In this series, City A.M. looks at the financial and economic impact of the ongoing pandemic on a range of small and medium-sized businesses across London.
“The pandemic quite understandably caused people to re-evaluate what’s important to them, and make changes to align their lives with those values. But we couldn’t have predicted quite how much of an impact that would have on our business!” says Brett Wigdortz.
Wigdortz is the founder of London-based tiney, an initiative which helps people train and qualify as professional childminders, then supports them to launch and run nurseries in their own homes. Their mission is to drive up the quality of early years education across London and the UK.
Since March of last year, they’ve received over 12,000 applications to train with them, and have seen applications from those with ‘white collar’ jobs more than double over the past year.
“Over the past twelve months, we’ve had finance directors, legal secretaries, bankers, and even a diamond dealer sign up to retrain as early years educators”, said Wigdortz, who founded the startup after 15 years at the helm of graduate teaching charity Teach First.
He believes there are many reasons why London’s high-powered City workers are deciding they’re better suited to a more altruistic career: the desire for more flexibility and empowerment over their schedule, the ability to work from home long-term, and wanting to make a difference to the next generation.
Wigdortz explains that “for some, the past year has meant being able to fit work around their own childcare responsibilities; something they’re not willing to give up when offices reopen.
For others, the prospect of going back to ‘normal’ made them question the fulfillment offered by the corporate world.”
But whilst tiney has seen a huge surge in applications, the pandemic has marked a crisis point for the wider childcare industry.

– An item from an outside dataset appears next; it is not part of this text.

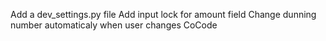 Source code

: Add a dev_settings.py file
Add input lock for amount field
Change dunning number automaticaly when user changes CoCode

Within the next year, two thirds of nurseries in London are predicted to shut their doors for good, leaving what Wigdortz describes as a “huge void” in the early years sector at a time when under-5s are in desperate need of first-class early years support.
“By providing the training and support needed to create a new generation of childminders and drive up the standards in early years education, we’re hoping to accomplish two key objectives.”
The first issue is the lack of access to quality, education-led care for under 5s.
During his time at Teach First, Wigdortz encountered Reception age children who didn’t know how to play, hold conversations, or socialise with others. This shows the impact early years education, or lack of it, can have.
By the age of 5, there’s already a 4.3 month development gap between disadvantaged children and their better-off peers. This gap persists right through a child’s education.
“Childminders can play an utterly formative role in a child’s development, helping to guide them through a time which will either set them up for future successes or hinder them for years to come”, he reflects.
“It’s a huge responsibility, which requires a particular set of skills and truly special qualities. Historically, the vital role of childminders has been massively undervalued.”
Which leads to the second part of Wigdortz’s mission: helping to reform the outdated view of the industry.
“All too often, childminders simply aren’t afforded the same respect given to teachers. And they certainly aren’t awarded the same pay. Instead, they’re often seen as glorified babysitters, which is insulting for what are highly-skilled, trained and regulated professionals.”
But Wigdortz hopes that his new generation of childminders will help to change these outdated views.
He points out that if the pandemic has given us anything, it’s a newfound respect for unsung heroes across the workforce.
“During the period that schools were closed, parents across the country got a taste of what it’s like to be a teacher – it’s not easy! I hope that moving forward we can extend this recognition to childminders also.” After all, he says, “they are the gatekeepers to a brighter future for the next generation.”